* _What you have to do_
Out of the lines below, please list those that hold the string "subsubsection".

== Material for this task

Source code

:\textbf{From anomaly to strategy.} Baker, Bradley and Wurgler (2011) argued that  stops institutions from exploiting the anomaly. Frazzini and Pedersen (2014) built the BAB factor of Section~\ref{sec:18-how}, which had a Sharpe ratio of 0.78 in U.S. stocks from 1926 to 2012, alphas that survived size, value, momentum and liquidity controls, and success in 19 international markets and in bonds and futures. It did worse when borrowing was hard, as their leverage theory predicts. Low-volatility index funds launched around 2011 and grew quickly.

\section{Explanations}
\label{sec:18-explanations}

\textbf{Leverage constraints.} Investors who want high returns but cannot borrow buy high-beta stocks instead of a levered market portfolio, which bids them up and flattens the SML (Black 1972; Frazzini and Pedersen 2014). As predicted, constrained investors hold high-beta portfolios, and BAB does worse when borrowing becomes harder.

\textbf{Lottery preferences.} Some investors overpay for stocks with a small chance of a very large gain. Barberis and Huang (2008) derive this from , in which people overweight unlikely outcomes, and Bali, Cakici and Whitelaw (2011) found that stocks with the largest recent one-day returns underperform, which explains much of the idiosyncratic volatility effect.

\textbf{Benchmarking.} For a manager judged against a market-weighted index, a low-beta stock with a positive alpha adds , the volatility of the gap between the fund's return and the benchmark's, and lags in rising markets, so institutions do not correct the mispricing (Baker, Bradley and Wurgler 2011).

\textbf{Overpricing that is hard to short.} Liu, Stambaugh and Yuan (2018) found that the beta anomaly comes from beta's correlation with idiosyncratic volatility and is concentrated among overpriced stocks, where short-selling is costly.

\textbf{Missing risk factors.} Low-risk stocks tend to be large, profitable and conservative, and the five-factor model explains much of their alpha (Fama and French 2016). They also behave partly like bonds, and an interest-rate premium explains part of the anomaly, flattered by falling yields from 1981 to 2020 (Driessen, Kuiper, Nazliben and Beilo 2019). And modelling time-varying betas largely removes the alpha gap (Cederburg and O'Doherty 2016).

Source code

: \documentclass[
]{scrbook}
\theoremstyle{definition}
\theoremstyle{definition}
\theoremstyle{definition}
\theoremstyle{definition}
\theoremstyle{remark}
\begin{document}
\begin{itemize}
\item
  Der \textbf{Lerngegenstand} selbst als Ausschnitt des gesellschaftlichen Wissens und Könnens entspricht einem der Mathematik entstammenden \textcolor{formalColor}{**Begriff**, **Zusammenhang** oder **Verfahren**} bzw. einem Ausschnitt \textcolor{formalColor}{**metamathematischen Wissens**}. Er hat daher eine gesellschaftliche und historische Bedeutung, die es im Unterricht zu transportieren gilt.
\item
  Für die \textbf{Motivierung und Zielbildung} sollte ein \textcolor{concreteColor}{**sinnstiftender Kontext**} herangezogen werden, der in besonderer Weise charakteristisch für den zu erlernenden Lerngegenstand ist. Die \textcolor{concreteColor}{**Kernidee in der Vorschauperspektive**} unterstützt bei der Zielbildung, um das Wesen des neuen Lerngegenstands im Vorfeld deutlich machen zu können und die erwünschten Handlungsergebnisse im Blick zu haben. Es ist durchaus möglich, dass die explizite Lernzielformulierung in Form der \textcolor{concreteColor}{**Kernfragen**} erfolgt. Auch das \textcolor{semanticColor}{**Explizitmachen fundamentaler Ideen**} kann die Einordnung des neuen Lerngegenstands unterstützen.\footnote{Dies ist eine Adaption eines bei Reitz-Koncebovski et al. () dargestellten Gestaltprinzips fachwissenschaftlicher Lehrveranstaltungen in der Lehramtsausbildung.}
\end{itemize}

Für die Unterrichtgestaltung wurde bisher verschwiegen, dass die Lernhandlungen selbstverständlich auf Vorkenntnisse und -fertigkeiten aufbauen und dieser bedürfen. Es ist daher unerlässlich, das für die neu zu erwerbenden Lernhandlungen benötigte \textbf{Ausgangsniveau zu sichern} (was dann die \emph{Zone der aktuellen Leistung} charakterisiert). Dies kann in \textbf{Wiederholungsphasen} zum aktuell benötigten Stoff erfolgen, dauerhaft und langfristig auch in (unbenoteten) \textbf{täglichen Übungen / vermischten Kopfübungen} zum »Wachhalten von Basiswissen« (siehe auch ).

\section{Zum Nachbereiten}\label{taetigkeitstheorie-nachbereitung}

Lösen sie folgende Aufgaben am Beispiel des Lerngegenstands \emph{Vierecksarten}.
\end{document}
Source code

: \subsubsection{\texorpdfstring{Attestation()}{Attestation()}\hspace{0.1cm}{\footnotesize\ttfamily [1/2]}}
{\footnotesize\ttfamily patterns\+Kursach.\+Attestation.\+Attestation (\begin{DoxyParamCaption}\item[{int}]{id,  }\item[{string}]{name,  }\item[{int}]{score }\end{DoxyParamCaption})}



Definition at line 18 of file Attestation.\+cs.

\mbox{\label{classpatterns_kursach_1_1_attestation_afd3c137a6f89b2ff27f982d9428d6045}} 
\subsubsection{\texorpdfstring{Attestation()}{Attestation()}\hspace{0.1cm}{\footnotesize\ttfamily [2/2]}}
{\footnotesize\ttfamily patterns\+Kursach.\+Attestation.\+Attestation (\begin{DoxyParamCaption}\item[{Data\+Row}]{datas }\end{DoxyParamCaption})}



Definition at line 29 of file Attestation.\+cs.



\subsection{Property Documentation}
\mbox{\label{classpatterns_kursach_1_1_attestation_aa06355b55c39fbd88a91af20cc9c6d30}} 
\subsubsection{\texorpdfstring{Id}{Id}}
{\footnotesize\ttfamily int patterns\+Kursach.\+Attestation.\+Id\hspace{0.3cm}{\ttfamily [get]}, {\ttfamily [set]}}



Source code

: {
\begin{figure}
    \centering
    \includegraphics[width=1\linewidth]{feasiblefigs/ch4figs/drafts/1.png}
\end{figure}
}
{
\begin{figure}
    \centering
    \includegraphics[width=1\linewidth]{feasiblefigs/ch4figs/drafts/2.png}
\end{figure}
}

====
== Material for this task

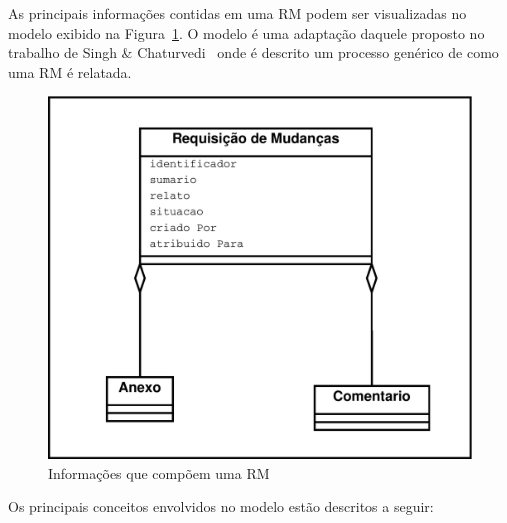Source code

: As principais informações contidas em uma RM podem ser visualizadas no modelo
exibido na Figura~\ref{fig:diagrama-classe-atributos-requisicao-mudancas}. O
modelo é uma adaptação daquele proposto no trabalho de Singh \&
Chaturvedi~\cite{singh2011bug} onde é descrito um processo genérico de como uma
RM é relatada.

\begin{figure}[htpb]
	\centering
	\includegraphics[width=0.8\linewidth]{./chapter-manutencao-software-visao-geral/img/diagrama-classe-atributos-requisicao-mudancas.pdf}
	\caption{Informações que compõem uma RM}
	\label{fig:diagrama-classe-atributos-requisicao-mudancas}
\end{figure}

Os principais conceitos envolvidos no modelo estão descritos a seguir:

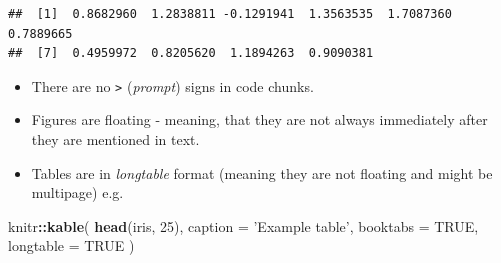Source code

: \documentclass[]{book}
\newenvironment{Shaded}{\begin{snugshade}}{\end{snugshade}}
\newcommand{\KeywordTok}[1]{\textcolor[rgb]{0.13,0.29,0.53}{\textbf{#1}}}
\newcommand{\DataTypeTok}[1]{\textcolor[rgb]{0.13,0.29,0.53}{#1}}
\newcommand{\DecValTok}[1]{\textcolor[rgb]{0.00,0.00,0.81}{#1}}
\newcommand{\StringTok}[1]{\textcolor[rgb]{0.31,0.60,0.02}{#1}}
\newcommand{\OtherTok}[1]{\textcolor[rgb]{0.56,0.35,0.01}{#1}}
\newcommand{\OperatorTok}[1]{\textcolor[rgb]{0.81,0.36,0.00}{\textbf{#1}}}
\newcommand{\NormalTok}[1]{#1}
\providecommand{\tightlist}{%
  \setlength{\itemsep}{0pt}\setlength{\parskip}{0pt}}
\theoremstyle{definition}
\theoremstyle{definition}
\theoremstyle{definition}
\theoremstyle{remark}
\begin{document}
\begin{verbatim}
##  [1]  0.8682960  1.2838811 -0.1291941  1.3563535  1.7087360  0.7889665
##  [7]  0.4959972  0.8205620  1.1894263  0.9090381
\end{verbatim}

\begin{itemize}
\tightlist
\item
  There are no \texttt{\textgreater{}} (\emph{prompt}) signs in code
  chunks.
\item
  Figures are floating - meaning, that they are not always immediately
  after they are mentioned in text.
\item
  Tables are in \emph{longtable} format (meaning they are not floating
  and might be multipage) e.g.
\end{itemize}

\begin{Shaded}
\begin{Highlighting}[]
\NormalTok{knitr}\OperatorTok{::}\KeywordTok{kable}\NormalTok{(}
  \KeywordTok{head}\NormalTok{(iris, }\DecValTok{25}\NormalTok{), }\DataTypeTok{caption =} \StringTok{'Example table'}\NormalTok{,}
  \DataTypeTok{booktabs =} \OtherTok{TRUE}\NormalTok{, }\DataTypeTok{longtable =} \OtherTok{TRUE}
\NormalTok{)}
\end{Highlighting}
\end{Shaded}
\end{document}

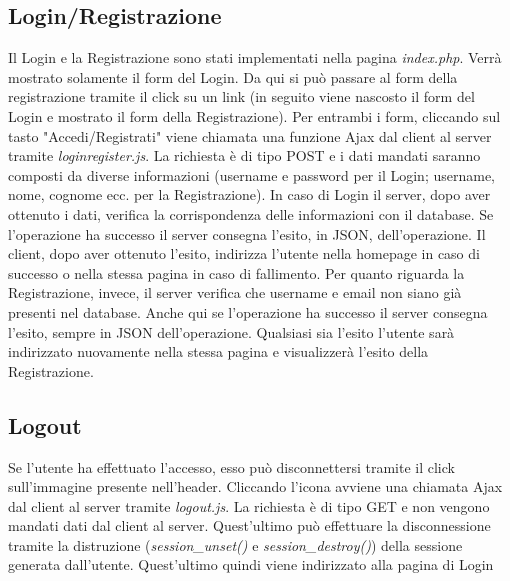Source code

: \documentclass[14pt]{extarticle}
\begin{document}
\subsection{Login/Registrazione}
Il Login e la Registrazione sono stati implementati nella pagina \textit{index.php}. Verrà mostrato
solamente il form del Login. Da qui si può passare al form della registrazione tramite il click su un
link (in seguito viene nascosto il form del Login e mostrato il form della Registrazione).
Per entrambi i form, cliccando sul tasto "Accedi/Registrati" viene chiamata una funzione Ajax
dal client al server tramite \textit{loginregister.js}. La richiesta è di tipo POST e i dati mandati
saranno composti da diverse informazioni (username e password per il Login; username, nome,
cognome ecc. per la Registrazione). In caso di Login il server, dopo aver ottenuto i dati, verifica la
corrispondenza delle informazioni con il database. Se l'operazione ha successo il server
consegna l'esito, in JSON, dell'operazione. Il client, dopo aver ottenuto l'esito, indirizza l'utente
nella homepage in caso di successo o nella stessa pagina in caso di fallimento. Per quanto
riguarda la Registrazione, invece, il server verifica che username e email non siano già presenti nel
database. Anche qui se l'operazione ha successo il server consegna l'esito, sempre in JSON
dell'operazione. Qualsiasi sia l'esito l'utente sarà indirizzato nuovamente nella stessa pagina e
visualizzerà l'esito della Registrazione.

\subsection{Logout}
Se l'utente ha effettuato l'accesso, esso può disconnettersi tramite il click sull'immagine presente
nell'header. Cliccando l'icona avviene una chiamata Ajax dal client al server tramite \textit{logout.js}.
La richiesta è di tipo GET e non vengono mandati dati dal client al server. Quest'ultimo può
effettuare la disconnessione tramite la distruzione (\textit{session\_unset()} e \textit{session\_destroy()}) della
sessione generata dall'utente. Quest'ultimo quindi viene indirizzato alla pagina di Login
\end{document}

====
== Material for this task

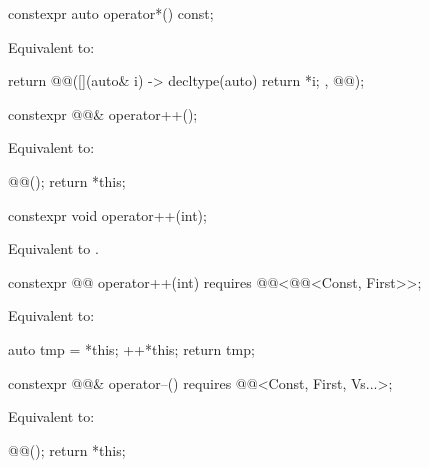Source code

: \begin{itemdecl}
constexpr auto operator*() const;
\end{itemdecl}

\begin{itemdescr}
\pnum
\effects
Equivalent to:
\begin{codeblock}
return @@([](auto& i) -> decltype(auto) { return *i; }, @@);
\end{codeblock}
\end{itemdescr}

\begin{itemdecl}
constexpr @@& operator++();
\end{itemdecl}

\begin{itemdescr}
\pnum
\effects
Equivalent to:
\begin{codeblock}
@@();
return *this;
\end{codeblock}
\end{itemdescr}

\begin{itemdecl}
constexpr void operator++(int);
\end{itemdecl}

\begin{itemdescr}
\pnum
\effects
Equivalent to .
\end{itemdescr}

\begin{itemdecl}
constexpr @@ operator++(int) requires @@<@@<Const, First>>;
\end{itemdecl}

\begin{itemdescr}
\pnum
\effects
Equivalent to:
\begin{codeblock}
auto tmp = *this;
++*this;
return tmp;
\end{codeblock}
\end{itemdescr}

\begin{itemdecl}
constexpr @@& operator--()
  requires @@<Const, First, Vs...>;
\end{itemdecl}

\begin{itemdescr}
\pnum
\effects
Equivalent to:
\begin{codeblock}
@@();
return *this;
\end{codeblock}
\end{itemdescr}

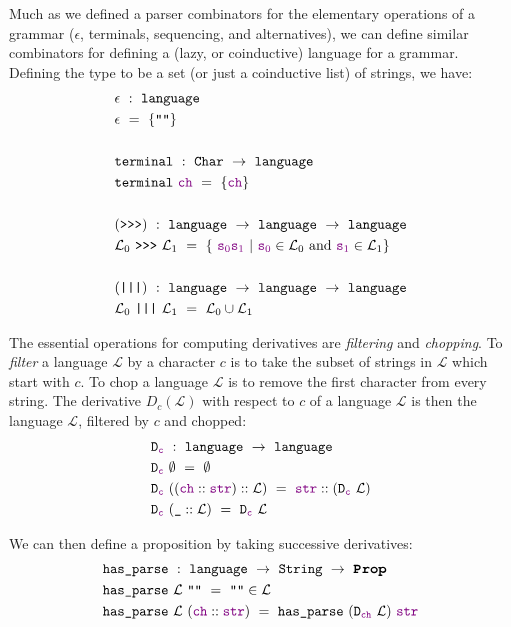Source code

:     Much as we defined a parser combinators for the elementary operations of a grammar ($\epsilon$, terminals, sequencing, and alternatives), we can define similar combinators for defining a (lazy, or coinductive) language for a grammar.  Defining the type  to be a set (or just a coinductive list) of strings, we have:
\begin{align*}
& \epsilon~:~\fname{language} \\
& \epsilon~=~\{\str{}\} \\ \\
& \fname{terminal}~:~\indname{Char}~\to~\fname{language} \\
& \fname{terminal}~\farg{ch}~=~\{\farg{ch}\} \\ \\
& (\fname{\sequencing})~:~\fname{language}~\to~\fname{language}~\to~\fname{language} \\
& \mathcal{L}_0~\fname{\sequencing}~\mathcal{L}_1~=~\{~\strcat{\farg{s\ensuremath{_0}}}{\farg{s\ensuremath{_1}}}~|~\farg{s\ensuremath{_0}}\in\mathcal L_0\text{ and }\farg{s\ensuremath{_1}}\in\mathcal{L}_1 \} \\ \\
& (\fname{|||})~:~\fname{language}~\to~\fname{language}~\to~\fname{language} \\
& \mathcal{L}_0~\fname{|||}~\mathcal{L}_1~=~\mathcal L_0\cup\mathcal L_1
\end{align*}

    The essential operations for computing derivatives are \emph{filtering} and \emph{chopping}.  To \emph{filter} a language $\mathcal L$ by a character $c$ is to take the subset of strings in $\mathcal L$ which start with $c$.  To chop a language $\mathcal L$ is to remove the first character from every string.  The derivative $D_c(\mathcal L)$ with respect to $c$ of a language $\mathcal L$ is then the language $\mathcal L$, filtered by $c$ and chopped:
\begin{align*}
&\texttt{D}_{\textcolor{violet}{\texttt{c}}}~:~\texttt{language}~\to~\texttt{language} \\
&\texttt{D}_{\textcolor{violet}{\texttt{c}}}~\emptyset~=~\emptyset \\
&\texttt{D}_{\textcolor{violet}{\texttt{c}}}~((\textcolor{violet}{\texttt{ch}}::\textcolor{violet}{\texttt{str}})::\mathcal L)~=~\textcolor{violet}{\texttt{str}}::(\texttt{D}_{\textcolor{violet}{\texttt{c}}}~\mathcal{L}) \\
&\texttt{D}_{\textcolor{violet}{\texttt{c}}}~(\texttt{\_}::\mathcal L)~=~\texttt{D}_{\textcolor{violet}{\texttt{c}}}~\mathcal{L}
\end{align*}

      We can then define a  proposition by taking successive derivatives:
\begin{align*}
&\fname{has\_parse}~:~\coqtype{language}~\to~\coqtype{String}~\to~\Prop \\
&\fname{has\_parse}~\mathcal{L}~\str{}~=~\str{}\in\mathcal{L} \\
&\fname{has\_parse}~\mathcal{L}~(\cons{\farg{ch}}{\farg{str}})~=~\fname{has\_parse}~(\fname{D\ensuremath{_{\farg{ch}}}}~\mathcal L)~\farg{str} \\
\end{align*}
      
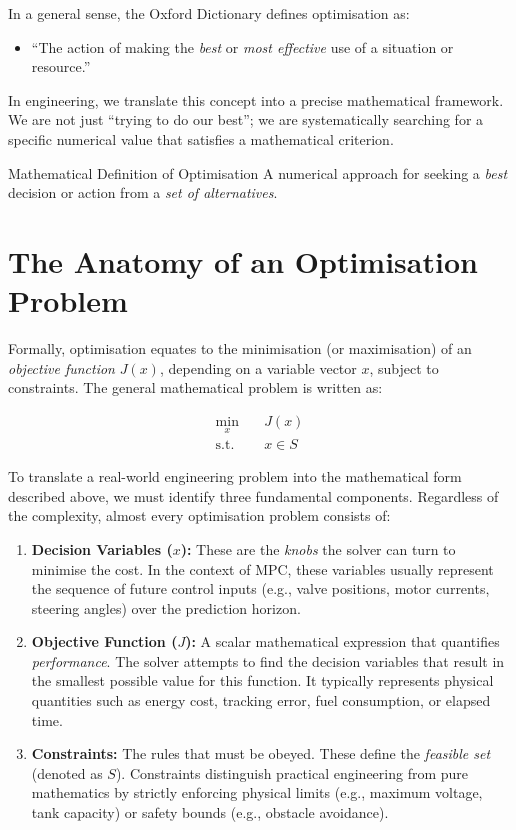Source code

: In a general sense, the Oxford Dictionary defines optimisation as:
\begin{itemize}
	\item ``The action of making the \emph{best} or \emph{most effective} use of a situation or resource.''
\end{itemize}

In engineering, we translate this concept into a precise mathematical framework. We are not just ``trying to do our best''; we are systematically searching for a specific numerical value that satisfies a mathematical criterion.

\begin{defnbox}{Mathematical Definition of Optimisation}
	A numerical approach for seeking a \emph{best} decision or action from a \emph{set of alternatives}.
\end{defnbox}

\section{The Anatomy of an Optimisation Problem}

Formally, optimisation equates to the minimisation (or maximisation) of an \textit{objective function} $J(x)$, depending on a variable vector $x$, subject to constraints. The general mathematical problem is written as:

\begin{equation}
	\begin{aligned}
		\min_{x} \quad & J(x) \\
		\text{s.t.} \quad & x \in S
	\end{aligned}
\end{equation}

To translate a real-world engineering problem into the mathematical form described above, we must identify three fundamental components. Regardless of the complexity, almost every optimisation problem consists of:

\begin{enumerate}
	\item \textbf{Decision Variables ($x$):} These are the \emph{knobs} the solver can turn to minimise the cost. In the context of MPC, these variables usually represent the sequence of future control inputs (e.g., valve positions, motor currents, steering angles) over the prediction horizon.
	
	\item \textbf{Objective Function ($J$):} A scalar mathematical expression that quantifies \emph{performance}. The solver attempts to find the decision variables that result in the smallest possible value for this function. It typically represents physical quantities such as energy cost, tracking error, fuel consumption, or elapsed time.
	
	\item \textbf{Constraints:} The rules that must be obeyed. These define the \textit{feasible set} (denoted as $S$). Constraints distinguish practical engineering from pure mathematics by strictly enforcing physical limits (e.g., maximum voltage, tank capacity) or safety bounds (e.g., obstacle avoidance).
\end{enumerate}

====

* _Answer to this problem_
: \subsubsection{\texorpdfstring{Attestation()}{Attestation()}\hspace{0.1cm}{\footnotesize\ttfamily [1/2]}}
\subsubsection{\texorpdfstring{Attestation()}{Attestation()}\hspace{0.1cm}{\footnotesize\ttfamily [2/2]}}
\subsubsection{\texorpdfstring{Id}{Id}}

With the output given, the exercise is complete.